Monthly Archives: November 2011

Pentaho Reporting’s Metadata DataSources now with more scripting power

Pentaho Reporting is rather flexible. No, astonishingly flexible. Calculations for styles, attributes and even queries make sure that there is always a way to tweak a report exactly the way you need it. But until now, there were a few things that were not exactly easy. Custom Data-sources and their method of calculated queries were one of them.

With today’s code drop, this story has fundamentally changed. The Pentaho Metadata data-source is the first data-source that combines static queries with optional scripting features. There is no need to have a “Custom-Metadata” datasource anymore. No need to cram your query calculation logic into a tiny field on the report’s query-attribute.

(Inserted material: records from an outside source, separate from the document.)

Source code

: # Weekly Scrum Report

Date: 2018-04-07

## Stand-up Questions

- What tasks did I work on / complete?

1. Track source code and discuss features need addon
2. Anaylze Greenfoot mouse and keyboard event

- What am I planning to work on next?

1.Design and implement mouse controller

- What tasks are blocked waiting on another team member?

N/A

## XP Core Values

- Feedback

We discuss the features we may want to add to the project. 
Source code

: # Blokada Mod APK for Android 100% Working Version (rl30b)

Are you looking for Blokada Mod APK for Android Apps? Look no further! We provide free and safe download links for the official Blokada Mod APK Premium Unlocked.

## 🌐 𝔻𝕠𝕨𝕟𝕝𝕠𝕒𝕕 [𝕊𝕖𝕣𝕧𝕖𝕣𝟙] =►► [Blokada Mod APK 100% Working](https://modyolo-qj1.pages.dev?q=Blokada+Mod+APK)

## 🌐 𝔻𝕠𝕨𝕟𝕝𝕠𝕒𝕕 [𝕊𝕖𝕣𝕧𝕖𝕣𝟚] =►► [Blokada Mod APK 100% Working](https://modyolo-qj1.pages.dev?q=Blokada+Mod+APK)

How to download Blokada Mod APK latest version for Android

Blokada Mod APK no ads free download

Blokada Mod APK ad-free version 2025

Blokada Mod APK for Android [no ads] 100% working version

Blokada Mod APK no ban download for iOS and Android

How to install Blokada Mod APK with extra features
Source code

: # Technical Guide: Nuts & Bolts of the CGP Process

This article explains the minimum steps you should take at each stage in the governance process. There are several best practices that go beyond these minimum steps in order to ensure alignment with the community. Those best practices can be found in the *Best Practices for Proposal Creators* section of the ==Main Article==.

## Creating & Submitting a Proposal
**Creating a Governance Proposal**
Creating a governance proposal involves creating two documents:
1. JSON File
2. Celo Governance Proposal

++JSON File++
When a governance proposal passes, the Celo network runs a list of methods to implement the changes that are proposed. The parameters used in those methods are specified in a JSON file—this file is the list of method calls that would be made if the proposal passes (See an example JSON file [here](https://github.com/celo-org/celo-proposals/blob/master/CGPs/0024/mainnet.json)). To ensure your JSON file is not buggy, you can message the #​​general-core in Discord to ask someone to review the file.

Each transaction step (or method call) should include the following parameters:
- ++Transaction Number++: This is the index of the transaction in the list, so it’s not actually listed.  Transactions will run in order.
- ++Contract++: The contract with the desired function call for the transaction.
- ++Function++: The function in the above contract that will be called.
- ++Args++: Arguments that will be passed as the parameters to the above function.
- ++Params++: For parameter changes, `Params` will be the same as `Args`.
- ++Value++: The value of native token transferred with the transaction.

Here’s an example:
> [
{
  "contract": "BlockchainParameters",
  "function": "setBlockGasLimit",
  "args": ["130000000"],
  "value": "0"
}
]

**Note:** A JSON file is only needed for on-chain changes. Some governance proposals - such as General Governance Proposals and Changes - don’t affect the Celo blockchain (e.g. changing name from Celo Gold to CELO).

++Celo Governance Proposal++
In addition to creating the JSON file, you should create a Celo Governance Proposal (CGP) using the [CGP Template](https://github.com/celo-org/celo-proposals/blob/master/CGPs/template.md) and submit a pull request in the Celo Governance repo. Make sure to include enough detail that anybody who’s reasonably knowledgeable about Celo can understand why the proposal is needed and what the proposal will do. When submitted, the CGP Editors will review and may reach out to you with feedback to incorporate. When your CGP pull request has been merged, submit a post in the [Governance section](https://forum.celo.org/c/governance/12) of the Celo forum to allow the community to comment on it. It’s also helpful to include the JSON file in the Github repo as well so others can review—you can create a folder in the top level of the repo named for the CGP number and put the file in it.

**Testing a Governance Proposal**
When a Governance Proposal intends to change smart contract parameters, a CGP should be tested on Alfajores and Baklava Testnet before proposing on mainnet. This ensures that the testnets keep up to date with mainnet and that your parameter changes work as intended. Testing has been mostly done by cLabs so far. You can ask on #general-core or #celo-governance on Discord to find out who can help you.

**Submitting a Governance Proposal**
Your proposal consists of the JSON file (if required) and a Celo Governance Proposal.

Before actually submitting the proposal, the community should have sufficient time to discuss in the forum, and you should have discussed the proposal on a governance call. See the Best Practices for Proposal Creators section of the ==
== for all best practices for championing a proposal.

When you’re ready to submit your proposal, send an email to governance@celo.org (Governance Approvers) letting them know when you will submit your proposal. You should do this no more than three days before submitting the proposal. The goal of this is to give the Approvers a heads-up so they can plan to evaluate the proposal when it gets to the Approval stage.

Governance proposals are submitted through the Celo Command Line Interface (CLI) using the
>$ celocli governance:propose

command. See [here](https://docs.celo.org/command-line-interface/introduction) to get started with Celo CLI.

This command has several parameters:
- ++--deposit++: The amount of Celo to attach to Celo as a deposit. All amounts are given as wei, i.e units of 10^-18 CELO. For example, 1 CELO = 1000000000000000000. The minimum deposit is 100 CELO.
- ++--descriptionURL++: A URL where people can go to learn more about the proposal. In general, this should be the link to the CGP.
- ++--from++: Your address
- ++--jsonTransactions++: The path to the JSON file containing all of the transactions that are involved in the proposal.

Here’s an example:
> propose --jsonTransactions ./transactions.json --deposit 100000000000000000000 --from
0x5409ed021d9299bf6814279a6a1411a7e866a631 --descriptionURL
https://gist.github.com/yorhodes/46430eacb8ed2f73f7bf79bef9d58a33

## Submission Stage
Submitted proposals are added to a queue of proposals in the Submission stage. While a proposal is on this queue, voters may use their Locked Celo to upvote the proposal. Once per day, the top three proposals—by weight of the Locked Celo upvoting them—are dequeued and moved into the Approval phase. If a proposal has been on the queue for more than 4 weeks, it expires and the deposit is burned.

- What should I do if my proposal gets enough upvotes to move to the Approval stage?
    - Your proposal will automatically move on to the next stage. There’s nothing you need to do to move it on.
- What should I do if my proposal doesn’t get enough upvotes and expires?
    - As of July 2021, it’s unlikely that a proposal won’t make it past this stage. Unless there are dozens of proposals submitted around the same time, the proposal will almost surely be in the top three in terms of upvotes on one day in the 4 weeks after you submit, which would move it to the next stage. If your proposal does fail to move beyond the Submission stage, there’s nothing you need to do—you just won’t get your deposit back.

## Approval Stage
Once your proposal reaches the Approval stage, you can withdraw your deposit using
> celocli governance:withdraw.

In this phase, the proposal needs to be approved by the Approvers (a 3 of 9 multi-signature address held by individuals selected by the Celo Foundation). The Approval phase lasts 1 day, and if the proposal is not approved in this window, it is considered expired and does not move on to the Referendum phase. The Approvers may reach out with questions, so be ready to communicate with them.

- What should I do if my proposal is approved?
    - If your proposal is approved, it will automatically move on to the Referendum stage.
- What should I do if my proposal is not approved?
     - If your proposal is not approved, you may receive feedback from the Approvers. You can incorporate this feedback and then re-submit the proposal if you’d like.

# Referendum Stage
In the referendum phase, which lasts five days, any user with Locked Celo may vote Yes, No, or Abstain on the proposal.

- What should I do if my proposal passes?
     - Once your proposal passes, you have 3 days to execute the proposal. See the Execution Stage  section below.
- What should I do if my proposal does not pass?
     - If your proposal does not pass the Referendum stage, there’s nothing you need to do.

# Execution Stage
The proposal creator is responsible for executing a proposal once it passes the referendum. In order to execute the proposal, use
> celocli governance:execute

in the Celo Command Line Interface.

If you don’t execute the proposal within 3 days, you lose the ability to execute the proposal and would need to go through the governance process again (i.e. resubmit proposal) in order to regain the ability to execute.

Here it is: The new and greatly improved Pentaho Metadata Data-Source:

The scripting extensions hide beneath the two new tabs on the top and on the query-text area. Those who don’t need scripting or who are scared of having to program can safely continue with their life – just ignore the scripting-tabs and you will be safe in your static world. But if you feel you are born to greatness and therefore you cannot be limited to predefined queries, then follow me on a exciting journey into the land of power-scripting.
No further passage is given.